■ THE TASK
From the line containing "chemistry. In the" through the last line of the entries below, repeat each line word for word and leave out the rest.

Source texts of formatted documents
★ ★ ★ ★ ★ ★ ★

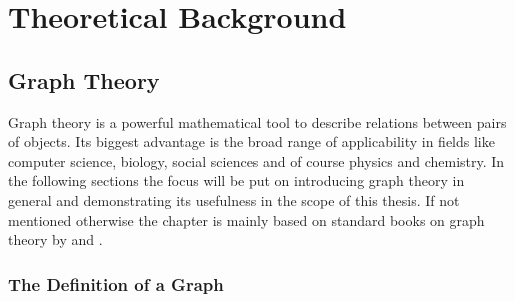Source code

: 
\part{Theoretical Background}
\label{sec:theory}

\chapter{Graph Theory}
\label{sec:graphtheory}

Graph theory is a powerful mathematical tool to describe relations between pairs
of objects. Its biggest advantage is the broad range of applicability in fields
like computer science, biology, social sciences and of course physics and
chemistry. In the following sections the focus will be put on introducing graph
theory in general and demonstrating its usefulness in the scope of this thesis.
If not mentioned otherwise the chapter is mainly based on standard books on
graph theory by
\citeauthor{West_Introductiongraphtheory_2001}\autocite{West_Introductiongraphtheory_2001}
and
\citeauthor{Balakrishnan_Schaumoutlinetheory_1997}\autocite{Balakrishnan_Schaumoutlinetheory_1997}.

\section{The Definition of a Graph}
\label{sec:DefinitionGraph}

★ ★ ★ ★ ★ ★ ★

■ RESPONSE TO THE TASK
chemistry. In the following sections the focus will be put on introducing graph
theory in general and demonstrating its usefulness in the scope of this thesis.
If not mentioned otherwise the chapter is mainly based on standard books on
graph theory by
\citeauthor{West_Introductiongraphtheory_2001}\autocite{West_Introductiongraphtheory_2001}
and
\citeauthor{Balakrishnan_Schaumoutlinetheory_1997}\autocite{Balakrishnan_Schaumoutlinetheory_1997}.

\section{The Definition of a Graph}
\label{sec:DefinitionGraph}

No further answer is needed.